Dataset:
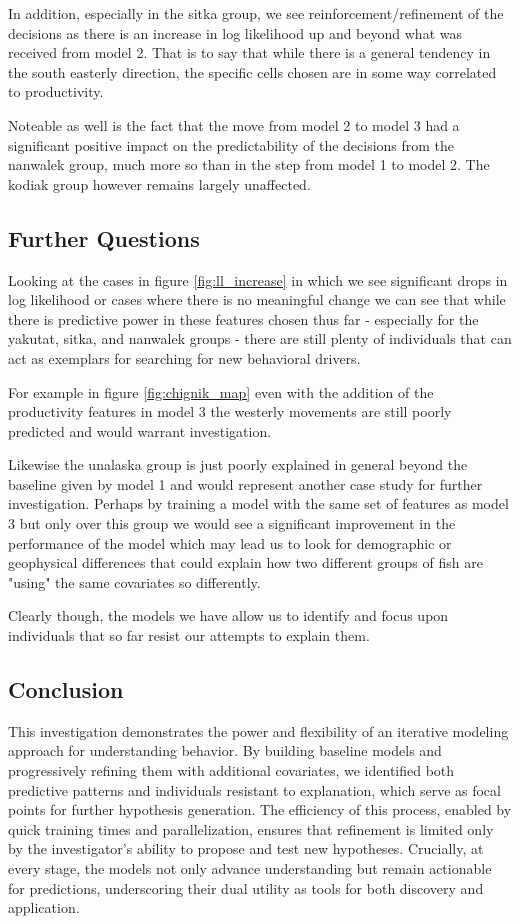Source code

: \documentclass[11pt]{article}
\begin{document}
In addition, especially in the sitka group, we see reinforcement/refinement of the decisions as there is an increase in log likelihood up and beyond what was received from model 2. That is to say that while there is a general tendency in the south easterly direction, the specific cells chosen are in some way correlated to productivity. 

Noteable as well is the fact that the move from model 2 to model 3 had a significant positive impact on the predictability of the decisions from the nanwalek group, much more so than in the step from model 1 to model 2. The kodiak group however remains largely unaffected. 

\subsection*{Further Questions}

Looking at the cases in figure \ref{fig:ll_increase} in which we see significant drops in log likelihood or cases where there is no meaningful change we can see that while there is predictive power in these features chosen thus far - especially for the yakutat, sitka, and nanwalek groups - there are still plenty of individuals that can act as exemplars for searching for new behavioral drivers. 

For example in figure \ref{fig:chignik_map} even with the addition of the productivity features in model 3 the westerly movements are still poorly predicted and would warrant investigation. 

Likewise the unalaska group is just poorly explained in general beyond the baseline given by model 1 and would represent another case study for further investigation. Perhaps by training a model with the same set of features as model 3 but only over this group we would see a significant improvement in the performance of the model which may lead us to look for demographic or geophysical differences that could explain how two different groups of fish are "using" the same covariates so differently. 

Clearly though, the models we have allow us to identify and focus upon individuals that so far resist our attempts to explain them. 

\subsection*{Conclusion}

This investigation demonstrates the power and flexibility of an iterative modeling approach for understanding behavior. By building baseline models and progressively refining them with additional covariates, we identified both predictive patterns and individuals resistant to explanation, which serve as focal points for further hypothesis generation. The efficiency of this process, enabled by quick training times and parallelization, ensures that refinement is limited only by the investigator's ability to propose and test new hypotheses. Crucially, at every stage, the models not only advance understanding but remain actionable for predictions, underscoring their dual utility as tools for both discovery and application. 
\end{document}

--

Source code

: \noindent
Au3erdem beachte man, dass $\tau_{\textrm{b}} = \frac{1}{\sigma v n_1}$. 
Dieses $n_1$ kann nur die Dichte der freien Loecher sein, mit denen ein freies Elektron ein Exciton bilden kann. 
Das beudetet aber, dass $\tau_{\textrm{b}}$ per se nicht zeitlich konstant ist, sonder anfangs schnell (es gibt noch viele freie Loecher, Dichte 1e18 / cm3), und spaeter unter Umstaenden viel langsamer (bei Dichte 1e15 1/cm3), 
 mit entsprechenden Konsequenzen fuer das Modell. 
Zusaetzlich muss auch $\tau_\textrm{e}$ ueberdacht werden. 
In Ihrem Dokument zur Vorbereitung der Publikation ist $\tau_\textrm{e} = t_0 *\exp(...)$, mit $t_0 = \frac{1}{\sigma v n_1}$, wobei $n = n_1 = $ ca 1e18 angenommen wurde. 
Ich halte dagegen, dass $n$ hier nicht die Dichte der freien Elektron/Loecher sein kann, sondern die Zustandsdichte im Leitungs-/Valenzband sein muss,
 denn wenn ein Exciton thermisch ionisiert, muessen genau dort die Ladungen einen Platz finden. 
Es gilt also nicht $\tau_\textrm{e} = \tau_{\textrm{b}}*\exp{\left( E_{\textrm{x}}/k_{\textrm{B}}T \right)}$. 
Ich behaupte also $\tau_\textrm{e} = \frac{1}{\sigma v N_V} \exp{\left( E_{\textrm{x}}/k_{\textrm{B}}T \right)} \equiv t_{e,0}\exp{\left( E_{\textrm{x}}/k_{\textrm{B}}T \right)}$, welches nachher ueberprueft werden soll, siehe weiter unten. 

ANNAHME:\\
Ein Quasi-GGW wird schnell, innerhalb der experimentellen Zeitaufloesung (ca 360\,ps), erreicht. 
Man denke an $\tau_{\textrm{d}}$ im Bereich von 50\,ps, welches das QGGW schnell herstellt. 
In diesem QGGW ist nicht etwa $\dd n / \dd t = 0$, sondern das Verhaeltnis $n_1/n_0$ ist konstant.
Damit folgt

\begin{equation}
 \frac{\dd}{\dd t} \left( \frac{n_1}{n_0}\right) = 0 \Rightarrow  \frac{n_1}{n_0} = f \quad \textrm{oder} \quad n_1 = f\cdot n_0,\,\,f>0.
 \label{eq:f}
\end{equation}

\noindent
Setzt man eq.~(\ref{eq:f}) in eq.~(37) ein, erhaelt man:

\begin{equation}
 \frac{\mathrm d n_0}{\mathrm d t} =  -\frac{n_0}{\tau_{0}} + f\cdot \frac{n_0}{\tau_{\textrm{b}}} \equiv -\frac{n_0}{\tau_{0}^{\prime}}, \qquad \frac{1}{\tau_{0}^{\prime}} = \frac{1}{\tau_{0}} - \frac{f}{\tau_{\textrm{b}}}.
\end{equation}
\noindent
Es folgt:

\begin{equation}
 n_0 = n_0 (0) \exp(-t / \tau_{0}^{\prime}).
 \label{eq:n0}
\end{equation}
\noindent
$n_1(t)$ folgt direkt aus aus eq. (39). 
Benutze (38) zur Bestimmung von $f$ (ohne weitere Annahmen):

==

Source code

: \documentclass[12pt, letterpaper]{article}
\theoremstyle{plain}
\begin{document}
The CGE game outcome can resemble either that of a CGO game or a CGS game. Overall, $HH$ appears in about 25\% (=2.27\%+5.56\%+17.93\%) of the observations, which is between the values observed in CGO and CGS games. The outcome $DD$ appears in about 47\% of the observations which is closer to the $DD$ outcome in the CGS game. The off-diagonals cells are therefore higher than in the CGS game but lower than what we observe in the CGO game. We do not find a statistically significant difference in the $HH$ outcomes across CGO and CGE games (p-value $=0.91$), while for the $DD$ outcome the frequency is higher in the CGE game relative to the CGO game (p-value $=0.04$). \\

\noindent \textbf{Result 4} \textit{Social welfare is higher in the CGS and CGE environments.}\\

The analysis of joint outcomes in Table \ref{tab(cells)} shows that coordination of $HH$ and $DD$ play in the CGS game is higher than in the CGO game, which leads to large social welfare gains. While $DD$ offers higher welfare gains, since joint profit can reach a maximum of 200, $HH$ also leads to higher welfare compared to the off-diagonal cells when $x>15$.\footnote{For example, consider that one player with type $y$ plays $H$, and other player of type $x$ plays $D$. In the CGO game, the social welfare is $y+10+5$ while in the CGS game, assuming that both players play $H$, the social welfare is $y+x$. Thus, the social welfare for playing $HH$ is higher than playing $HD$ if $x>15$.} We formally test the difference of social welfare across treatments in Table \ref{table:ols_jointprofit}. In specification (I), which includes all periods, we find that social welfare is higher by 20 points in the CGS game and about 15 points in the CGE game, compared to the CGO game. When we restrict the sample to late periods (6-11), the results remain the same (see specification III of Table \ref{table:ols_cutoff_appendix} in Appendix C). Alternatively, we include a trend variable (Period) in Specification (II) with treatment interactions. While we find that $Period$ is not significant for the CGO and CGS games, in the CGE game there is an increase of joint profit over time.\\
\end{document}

Problem description:
Copy each line of the data above that holds "werden".

Task solution:
Zusaetzlich muss auch $\tau_\textrm{e}$ ueberdacht werden. 
Ich behaupte also $\tau_\textrm{e} = \frac{1}{\sigma v N_V} \exp{\left( E_{\textrm{x}}/k_{\textrm{B}}T \right)} \equiv t_{e,0}\exp{\left( E_{\textrm{x}}/k_{\textrm{B}}T \right)}$, welches nachher ueberprueft werden soll, siehe weiter unten. 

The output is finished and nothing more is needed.